Most of the top names in fashion rave about Michelle Obama's sartorial choices. But not Oscar de la Renta.
The legendary American designer let the first lady have it after she wore a red gown from the British design house of Alexander McQueen to a state dinner for Chinese president Hu Jintao at the White House last week just as her husband bluntly told Hu "we want to sell you stuff."
"My understanding is that the visit was to promote American-Chinese trade," de la Renta told Women's Wear Daily. "Why do you wear European clothes?"
He has a point. You can bet Kate Middleton won't be wearing a wedding gown from an American designer at her April wedding.
But it is something else de la Renta noted in the interview that caught my eye.
"You don't...go to Buckingham Palace in a sweater," he said disapprovingly about the J Crew cardigan the first lady wore when she met Queen Elizabeth II two years ago.
I thought the same thing recently when I spotted the first lady in a cardigan sweater at the service at the University of Arizona honoring those killed and injured in Tucson. It seemed far too casual for such a solemn occasion.
And just last weekend she wore an odd-looking black leather jumper by British designer Jonathan Saunders to Sargent Shriver's funeral. It also seemed out of place, especially when she stood next to Caroline Kennedy, who was wearing a simple black dress.
It made me wonder who's been advising the first lady on what to wear lately. Mrs. O, a fashion blog that chronicles everything the first lady wears, whispers that a "shadow stylist" rumored to be 28-year-old White House aide Meredith Koop is reponsible for her recent shift to a diverse group of fashion-forward designers like Dries Van Noten, Marc Jacobs, Roksanda Ilincic, and even vintage Norman Norell. The first lady is believed to have previously relied on Chicago boutique owner Ikram Goldman for fashion advice.
It's no secret Michelle Obama loves fashion and is not afraid to take chances — whether it's bare arms in the winter or short shorts in the summer — a refreshing change from the country club looks that her predecessor, Laura Bush, favored. (Quick, can you recall anything that Bush wore in her eight-year tenure as first lady?)
After Barack Obama was elected President in 2008, the fashion press, many who had contributed heavily to his campaign, hailed Michelle as the next Jackie Kennedy. That notion was quickly dispelled at the inauguration when she wore an ill-fitting Jason Wu gown that resembled a chenille bedspread. Nevertheless many in the fashion world have continued to praise her fashion sensibility even though she alternates between sartorial hits and misses.
For an audience with Pope Benedict XVI in 2009, she wore a black Moschino blouse with a huge bow — a big fashion mistake. And, at the recent state dinner, the Alexander McQueen gown, from designer Sarah Burton who assumed design duties after McQueen committed suicide last year, looked a little too beauty-pageant-like, although the red color has special significance in China.
Obama looked stunning at two previous state dinners. She wore a shimmery blue gown with a silver belt by Peter Soronen at a state dinner for Mexican President Felipe Calderon last May and a stunning sleeveless sequined gold gown and shawl by Naeem Khan at a state dinner for Indian Prime Minister Manmohan Singh last November.
At Tuesday night's State of the Union address, she wore a conservative gray sheath with three-quarter sleeves and a rounded neck by Rachel Roy that was classy yet fit in with the subdued nature of the occasion.
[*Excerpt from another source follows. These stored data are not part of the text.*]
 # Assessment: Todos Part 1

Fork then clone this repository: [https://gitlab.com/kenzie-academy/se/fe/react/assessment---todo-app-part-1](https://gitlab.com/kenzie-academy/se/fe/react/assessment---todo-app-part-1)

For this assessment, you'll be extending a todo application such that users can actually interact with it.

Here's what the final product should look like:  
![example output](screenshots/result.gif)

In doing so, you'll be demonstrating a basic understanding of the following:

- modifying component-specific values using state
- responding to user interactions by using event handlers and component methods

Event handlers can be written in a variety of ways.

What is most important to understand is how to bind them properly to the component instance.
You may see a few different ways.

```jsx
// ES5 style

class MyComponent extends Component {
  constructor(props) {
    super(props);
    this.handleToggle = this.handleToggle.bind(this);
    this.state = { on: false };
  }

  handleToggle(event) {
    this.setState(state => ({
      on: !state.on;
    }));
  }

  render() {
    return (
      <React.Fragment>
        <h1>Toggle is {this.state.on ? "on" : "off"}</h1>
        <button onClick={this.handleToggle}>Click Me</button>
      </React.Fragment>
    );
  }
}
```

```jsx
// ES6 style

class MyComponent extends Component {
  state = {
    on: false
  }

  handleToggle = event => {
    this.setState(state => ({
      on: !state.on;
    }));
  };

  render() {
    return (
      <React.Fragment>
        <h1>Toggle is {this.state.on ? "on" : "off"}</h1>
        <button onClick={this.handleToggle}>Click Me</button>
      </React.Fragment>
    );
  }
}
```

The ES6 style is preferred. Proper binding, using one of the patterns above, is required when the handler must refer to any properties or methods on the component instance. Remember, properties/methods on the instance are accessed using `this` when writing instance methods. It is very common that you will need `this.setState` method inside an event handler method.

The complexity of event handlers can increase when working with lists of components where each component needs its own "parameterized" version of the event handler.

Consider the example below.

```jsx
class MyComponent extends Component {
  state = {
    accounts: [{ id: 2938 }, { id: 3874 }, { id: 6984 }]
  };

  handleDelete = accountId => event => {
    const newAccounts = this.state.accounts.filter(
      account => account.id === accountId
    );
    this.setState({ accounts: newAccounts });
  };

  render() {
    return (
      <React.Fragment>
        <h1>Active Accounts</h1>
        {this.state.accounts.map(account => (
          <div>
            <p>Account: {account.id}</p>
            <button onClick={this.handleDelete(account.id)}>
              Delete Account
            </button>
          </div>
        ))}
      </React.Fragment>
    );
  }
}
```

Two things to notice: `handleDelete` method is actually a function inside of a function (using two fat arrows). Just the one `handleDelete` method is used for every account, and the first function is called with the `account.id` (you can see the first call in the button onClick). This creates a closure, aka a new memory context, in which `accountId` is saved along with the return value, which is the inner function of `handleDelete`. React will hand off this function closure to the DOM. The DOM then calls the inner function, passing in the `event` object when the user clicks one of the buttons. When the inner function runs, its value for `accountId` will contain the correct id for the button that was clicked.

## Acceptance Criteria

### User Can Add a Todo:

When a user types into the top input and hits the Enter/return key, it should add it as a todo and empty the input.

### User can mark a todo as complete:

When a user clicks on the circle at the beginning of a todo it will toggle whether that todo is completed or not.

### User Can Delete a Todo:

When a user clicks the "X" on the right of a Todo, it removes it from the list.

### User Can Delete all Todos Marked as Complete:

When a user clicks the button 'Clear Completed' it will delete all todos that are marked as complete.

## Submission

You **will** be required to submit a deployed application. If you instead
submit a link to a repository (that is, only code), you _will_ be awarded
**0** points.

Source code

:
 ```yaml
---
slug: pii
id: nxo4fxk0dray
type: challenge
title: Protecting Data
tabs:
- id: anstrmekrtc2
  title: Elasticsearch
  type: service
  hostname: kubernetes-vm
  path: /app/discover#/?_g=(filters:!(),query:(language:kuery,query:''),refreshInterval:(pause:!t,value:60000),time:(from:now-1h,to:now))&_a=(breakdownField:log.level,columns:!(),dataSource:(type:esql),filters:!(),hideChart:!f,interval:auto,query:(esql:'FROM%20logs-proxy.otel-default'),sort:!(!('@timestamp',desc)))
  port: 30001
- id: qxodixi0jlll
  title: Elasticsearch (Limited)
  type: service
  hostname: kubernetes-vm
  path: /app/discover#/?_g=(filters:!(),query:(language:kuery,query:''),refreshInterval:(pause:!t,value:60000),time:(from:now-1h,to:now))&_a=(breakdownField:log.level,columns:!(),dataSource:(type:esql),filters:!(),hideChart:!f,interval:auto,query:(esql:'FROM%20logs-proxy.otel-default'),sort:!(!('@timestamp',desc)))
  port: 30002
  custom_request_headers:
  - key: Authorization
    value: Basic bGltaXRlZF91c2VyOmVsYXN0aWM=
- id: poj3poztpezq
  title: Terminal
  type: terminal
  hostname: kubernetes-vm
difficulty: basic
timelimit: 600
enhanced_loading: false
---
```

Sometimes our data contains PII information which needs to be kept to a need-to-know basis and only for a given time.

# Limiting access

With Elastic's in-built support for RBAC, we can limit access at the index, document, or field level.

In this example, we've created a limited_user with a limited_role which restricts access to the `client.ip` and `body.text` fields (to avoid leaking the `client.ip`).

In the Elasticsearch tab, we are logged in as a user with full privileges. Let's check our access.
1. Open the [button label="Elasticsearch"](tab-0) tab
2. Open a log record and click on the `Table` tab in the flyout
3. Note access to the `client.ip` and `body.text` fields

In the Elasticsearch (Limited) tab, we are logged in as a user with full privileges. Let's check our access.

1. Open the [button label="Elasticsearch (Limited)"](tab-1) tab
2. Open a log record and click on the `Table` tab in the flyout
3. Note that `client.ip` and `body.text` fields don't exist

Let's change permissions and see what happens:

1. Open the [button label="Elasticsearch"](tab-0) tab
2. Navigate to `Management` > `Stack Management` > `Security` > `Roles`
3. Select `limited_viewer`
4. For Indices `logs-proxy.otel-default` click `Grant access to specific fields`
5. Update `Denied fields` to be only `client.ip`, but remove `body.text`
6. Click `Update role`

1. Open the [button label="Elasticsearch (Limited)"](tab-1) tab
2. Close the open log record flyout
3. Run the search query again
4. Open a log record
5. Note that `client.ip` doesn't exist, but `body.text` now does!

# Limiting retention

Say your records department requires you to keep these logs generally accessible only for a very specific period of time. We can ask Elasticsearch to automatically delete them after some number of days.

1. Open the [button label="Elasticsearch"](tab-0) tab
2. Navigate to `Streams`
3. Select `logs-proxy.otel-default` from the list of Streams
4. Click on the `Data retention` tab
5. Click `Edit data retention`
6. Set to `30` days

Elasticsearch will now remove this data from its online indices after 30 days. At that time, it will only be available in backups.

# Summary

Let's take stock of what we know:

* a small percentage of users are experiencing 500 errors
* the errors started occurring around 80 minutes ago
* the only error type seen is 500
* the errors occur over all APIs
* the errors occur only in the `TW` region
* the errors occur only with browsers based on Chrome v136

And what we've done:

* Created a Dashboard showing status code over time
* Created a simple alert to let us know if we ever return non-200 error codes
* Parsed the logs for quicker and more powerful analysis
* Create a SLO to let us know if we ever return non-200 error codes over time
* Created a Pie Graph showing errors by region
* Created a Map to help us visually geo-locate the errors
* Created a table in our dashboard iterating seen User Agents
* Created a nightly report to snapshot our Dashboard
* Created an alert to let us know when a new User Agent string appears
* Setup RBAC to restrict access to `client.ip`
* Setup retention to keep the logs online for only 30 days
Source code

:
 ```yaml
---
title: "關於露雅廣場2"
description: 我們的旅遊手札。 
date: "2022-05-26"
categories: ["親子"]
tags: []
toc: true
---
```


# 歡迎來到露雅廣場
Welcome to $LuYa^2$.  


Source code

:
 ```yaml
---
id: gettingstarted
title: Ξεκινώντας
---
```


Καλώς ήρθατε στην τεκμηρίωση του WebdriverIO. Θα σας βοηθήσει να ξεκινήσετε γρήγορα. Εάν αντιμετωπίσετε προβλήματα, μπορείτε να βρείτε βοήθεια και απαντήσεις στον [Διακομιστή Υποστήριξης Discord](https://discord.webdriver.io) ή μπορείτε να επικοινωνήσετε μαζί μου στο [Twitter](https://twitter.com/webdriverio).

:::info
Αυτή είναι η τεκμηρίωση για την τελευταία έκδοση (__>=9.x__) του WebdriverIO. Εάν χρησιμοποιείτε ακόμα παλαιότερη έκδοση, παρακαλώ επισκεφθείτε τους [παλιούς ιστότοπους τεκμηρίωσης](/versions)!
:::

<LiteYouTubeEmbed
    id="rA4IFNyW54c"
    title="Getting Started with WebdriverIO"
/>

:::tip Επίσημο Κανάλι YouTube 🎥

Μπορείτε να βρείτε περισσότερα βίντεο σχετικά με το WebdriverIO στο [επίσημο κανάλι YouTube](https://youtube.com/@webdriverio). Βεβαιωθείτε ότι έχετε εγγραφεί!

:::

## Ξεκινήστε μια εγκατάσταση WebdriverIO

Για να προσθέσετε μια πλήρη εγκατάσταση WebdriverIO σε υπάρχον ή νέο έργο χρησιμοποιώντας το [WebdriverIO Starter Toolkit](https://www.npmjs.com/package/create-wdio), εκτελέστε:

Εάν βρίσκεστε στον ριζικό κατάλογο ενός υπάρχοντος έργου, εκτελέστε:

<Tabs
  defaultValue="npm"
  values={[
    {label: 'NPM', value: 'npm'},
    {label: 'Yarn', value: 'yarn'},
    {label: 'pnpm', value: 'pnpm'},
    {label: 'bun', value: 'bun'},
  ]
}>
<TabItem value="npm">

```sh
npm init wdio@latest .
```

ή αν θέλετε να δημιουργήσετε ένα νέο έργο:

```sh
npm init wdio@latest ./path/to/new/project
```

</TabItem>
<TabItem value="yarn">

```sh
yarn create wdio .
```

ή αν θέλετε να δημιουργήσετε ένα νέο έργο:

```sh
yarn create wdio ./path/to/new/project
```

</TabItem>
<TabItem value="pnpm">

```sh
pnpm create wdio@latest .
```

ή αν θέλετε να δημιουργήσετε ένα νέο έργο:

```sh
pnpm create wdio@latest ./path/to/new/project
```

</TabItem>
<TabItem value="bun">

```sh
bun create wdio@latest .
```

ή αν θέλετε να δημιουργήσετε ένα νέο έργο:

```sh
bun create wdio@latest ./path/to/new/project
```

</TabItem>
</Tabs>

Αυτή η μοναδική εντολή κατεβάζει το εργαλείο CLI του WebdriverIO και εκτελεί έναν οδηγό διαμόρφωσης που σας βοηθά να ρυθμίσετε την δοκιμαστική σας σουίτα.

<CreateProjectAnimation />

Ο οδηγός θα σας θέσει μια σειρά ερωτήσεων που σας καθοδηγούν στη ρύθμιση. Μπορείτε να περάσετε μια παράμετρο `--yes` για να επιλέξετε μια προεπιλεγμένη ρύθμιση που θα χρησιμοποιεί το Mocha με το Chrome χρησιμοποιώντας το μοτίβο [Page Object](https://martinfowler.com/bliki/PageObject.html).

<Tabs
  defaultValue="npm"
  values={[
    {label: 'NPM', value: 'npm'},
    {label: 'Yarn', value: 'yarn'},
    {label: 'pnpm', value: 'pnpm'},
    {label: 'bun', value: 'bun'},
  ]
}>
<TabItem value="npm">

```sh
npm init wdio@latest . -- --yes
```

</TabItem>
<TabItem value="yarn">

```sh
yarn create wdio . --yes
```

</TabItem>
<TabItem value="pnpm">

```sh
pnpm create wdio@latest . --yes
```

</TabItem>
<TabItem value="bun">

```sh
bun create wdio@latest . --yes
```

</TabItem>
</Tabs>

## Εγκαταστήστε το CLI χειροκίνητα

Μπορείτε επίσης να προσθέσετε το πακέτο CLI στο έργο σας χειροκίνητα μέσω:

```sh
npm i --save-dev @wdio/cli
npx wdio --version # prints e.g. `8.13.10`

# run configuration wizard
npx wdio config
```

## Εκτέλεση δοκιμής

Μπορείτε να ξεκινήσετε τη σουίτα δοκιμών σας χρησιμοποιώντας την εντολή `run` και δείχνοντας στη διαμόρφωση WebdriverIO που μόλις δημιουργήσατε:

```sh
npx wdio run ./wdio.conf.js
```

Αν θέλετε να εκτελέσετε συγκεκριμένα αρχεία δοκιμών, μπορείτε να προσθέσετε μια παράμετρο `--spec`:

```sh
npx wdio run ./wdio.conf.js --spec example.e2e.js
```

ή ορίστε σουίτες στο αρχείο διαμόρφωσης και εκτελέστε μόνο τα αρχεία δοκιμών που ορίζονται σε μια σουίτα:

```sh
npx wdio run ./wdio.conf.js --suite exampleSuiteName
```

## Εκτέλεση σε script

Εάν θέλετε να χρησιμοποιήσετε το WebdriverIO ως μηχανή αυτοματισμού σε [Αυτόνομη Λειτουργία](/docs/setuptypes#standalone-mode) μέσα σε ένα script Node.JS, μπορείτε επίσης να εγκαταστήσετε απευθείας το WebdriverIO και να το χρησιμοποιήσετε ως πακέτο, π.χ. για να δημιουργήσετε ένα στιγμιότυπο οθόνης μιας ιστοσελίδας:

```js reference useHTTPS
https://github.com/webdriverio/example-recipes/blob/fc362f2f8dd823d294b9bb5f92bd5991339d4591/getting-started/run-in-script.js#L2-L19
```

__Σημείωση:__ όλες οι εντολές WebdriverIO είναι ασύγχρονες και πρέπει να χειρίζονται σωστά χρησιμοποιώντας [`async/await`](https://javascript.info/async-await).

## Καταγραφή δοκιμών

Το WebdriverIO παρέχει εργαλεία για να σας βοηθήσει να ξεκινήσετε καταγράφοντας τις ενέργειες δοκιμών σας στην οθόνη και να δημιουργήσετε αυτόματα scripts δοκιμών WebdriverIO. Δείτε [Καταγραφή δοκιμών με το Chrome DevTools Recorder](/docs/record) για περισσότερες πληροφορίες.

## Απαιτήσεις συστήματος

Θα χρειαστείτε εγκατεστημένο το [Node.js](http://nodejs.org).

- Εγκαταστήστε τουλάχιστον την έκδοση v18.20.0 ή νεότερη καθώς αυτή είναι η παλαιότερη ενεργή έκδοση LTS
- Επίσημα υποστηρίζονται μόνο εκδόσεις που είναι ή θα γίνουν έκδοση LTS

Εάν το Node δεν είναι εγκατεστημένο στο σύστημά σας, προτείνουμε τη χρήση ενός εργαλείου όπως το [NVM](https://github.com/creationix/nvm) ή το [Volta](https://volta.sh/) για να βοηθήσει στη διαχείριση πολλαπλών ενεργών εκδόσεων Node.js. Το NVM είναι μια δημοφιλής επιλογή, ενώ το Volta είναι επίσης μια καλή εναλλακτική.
She accessorized it with several silver bangles on her left wrist and a white ribbon pinned to her dress to salute Arizona congresswoman Gabrielle Giffords, who is recovering at Memorial-Hermann Texas Medical Center Houston hospital.
The first lady has earned justifiable praise for championing a slew of little-known designers like Wu, Soren, Thakoon, and Narciso Rodriguez. At the same time, some have wondered why she has shunned more established designers like Ralph Lauren, Donna Karan, Calvin Klein, de la Renta and Vera Wang, who was invited to the China state dinner and would have been a logical choice to design a gown for the occasion.
Athough he was favorite of previous first ladies Laura Bush and Hlllary Clinton when they were in the White House, de la Renta said his complaints about the first lady's decision to wear a British designer aren't meant to be sour grapes.
"I'm old, and I don't need it," de la Renta said. "But there are a lot of young people, very talented people here who do."